What lines of the listing include the string "Algoritem"? Show them all.

**** Material provided ****

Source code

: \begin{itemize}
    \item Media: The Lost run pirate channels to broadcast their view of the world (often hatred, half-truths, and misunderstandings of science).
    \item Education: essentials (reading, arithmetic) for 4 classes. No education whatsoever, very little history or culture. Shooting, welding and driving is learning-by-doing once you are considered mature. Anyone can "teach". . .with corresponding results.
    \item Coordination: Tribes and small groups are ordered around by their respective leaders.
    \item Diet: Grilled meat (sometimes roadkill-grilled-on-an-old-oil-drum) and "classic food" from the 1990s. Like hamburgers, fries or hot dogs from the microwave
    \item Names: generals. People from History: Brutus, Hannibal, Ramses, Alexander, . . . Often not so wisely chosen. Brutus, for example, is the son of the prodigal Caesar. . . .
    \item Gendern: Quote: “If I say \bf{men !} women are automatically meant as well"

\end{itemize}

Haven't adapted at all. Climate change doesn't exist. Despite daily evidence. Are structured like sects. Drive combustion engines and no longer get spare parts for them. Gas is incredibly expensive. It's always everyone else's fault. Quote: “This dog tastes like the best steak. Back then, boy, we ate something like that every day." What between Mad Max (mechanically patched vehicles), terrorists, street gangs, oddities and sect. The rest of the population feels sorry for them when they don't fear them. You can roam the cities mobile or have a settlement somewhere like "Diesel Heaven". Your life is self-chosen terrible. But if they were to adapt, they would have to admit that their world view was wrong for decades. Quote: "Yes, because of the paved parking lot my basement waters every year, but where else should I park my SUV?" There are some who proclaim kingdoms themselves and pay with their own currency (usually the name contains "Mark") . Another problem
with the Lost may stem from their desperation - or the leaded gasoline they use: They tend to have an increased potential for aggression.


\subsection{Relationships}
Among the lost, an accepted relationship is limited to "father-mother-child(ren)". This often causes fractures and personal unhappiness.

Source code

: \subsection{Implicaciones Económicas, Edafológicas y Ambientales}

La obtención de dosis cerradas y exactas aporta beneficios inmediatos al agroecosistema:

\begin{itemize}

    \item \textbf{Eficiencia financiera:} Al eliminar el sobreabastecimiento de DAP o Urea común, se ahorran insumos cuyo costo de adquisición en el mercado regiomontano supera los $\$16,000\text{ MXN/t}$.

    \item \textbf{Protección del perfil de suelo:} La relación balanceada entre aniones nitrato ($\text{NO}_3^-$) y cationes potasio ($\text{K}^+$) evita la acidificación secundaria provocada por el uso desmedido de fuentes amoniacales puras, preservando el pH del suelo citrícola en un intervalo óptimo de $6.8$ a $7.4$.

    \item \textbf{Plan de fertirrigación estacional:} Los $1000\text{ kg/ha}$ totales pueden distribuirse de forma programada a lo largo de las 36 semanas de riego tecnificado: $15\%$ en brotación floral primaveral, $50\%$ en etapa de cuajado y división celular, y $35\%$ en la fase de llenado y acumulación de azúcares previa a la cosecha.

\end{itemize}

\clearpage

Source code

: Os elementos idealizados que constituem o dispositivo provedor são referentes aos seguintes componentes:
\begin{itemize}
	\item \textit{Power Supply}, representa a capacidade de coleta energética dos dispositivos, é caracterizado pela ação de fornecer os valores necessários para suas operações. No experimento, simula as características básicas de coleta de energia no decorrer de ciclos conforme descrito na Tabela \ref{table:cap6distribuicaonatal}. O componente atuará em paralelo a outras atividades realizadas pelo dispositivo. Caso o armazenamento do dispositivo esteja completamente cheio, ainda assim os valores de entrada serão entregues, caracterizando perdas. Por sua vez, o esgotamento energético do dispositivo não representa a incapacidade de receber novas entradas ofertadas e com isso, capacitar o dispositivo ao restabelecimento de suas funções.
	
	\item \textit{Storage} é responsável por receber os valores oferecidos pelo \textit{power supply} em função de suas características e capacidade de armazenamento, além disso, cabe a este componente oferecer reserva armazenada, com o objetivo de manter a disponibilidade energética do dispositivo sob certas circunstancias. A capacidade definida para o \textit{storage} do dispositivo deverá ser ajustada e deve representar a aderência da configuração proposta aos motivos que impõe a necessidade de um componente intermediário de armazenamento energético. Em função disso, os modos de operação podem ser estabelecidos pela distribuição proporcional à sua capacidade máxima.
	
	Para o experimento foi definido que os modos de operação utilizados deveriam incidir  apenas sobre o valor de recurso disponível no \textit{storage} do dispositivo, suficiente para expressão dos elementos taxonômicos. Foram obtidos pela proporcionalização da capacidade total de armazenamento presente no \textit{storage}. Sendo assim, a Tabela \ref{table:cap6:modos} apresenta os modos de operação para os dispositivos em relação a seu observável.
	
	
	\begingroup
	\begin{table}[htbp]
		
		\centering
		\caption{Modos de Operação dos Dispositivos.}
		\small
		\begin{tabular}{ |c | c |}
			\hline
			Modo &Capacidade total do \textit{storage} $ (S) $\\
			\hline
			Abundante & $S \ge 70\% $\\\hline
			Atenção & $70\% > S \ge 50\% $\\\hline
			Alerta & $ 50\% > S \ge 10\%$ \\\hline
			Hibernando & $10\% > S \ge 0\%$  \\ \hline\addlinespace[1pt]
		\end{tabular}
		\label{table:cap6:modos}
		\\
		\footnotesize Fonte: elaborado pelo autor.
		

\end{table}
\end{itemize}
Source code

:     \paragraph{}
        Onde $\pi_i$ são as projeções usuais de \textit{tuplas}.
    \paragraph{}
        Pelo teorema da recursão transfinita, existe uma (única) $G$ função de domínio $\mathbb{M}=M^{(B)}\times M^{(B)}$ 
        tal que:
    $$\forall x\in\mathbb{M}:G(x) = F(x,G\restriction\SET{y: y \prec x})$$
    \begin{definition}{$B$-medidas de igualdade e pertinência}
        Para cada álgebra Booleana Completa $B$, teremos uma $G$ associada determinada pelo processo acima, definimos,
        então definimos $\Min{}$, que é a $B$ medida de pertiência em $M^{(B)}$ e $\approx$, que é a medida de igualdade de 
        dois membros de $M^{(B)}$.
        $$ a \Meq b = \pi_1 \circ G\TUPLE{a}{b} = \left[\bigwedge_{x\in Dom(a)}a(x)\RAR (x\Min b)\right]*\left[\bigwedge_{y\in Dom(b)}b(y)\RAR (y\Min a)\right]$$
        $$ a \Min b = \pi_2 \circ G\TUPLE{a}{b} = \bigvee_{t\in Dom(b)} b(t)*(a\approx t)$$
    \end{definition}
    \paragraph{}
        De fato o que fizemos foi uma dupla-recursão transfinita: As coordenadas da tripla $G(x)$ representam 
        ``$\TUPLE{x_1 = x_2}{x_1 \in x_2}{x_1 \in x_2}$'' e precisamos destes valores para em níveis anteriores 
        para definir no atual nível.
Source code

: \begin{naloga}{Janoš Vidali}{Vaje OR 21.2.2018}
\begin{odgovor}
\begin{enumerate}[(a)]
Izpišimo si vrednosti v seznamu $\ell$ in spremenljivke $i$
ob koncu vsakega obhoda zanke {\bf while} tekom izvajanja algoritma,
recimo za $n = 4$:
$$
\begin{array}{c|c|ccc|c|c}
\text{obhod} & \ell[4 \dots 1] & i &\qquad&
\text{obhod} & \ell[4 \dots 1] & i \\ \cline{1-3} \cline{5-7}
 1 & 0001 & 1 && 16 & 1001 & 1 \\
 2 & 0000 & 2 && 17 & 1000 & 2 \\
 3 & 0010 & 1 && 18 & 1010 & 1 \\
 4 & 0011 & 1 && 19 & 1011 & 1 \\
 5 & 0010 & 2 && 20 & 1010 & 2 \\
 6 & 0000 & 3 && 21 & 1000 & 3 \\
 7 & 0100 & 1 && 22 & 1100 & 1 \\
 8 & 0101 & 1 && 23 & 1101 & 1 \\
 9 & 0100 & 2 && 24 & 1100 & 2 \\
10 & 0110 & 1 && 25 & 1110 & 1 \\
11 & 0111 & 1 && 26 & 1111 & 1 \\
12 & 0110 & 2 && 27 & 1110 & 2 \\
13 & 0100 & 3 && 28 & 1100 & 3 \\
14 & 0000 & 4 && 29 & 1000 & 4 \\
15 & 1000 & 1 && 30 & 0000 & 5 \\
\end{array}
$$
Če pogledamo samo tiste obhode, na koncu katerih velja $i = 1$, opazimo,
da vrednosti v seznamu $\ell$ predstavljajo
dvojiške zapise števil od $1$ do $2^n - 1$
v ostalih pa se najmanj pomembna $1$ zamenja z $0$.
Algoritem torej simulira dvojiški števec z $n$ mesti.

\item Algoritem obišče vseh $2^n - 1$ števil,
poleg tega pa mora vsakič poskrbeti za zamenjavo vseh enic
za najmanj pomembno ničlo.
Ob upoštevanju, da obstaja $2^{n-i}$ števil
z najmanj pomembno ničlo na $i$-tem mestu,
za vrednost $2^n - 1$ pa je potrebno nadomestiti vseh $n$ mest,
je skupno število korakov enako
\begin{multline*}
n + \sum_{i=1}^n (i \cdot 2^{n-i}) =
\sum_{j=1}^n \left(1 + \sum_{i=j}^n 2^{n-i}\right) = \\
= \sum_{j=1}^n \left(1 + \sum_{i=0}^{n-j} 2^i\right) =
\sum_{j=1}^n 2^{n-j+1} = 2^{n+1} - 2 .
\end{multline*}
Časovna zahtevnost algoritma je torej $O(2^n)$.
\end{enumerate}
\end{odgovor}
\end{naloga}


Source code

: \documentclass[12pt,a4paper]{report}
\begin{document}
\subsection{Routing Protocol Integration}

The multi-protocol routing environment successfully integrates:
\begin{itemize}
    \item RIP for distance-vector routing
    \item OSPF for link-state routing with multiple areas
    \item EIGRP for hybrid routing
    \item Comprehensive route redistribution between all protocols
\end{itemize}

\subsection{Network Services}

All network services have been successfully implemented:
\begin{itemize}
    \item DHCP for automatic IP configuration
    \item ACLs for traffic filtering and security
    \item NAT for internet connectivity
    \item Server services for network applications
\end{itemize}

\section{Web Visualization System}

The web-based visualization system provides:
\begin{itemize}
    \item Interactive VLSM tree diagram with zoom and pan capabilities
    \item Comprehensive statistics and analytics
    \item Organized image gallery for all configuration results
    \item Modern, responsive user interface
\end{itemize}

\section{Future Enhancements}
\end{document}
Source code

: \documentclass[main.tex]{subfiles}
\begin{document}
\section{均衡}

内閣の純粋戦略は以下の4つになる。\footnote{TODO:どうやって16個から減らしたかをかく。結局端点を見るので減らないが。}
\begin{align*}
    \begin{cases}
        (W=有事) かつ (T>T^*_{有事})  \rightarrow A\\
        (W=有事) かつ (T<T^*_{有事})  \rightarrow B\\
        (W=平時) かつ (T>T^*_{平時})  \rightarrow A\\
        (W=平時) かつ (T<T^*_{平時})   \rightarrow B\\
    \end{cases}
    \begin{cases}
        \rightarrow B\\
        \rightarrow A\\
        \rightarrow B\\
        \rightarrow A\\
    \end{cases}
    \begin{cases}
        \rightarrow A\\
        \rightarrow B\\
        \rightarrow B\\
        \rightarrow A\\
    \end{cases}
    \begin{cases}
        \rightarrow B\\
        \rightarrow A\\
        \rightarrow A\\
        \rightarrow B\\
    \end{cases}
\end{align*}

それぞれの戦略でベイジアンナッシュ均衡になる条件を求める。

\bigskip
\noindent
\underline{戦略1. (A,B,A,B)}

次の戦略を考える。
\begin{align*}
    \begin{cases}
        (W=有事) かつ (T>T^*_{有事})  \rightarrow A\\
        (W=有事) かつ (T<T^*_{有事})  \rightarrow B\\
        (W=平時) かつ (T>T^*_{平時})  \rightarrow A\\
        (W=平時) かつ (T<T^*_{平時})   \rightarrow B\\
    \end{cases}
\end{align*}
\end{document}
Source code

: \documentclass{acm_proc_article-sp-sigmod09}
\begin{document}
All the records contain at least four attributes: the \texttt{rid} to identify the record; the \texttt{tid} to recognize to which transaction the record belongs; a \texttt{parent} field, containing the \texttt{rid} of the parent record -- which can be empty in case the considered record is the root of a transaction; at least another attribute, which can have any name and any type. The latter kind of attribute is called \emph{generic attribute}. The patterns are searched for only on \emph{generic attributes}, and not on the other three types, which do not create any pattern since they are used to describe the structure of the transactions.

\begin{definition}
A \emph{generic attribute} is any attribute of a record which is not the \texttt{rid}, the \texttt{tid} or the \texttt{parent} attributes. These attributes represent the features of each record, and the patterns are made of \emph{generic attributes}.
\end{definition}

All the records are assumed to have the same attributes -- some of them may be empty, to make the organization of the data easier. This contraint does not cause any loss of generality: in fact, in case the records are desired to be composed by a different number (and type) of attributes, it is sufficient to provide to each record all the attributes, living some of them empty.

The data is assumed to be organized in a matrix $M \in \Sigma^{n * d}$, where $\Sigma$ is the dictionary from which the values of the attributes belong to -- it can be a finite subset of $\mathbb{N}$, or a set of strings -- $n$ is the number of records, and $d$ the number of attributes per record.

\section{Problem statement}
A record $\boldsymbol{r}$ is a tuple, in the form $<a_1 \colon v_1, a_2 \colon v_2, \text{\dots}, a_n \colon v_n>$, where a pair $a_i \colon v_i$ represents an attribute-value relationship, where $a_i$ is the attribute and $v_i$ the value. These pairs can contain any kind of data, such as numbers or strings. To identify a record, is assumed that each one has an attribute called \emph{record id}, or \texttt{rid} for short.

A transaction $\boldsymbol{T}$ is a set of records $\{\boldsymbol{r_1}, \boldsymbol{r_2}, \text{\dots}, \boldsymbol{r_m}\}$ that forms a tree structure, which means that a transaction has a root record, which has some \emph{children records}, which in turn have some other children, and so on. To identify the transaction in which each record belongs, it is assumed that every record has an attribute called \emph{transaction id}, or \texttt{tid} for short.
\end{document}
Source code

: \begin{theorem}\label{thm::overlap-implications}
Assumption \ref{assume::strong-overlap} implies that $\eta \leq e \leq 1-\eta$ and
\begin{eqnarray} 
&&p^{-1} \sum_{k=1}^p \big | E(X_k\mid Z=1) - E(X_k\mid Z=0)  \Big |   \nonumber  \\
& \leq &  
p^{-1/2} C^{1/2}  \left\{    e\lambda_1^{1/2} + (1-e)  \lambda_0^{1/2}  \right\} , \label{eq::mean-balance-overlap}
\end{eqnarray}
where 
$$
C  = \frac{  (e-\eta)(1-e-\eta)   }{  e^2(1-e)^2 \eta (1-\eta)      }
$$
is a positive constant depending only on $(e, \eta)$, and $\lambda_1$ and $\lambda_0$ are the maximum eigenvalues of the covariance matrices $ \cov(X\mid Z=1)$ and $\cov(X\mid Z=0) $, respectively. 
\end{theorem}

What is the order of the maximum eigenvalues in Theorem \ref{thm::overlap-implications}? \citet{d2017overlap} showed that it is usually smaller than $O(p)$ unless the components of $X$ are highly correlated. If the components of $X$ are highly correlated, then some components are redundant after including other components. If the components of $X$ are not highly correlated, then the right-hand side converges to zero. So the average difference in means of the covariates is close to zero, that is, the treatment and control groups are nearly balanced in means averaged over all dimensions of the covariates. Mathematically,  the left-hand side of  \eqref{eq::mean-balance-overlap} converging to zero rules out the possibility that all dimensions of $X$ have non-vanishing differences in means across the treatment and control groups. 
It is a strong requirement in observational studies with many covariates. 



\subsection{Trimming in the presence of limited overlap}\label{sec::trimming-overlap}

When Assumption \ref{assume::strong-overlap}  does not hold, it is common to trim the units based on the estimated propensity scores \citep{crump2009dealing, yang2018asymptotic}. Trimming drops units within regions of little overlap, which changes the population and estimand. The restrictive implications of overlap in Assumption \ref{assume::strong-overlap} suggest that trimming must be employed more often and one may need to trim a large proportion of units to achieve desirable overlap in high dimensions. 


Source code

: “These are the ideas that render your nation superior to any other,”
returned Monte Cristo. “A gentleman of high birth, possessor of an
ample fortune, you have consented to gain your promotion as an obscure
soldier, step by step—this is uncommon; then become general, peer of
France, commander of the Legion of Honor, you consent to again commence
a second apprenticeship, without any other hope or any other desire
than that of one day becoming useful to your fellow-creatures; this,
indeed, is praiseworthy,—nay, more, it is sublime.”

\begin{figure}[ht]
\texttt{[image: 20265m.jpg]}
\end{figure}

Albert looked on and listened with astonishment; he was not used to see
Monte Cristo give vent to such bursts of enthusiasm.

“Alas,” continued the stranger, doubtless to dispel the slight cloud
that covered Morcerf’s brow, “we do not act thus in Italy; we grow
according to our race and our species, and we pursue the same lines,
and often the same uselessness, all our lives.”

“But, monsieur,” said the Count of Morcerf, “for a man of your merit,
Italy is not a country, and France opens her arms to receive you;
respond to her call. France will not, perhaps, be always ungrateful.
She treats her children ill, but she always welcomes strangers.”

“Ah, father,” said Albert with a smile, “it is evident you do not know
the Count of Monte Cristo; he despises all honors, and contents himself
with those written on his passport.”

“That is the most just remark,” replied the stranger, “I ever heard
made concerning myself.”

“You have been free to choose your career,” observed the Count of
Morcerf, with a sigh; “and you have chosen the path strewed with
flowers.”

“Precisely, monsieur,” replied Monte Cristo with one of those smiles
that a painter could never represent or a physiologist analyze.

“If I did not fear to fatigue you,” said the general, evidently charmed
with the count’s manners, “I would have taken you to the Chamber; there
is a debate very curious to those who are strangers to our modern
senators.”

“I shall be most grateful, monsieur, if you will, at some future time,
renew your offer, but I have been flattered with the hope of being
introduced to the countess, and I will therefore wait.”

****

Written solution:
Algoritem torej simulira dvojiški števec z $n$ mesti.
\item Algoritem obišče vseh $2^n - 1$ števil,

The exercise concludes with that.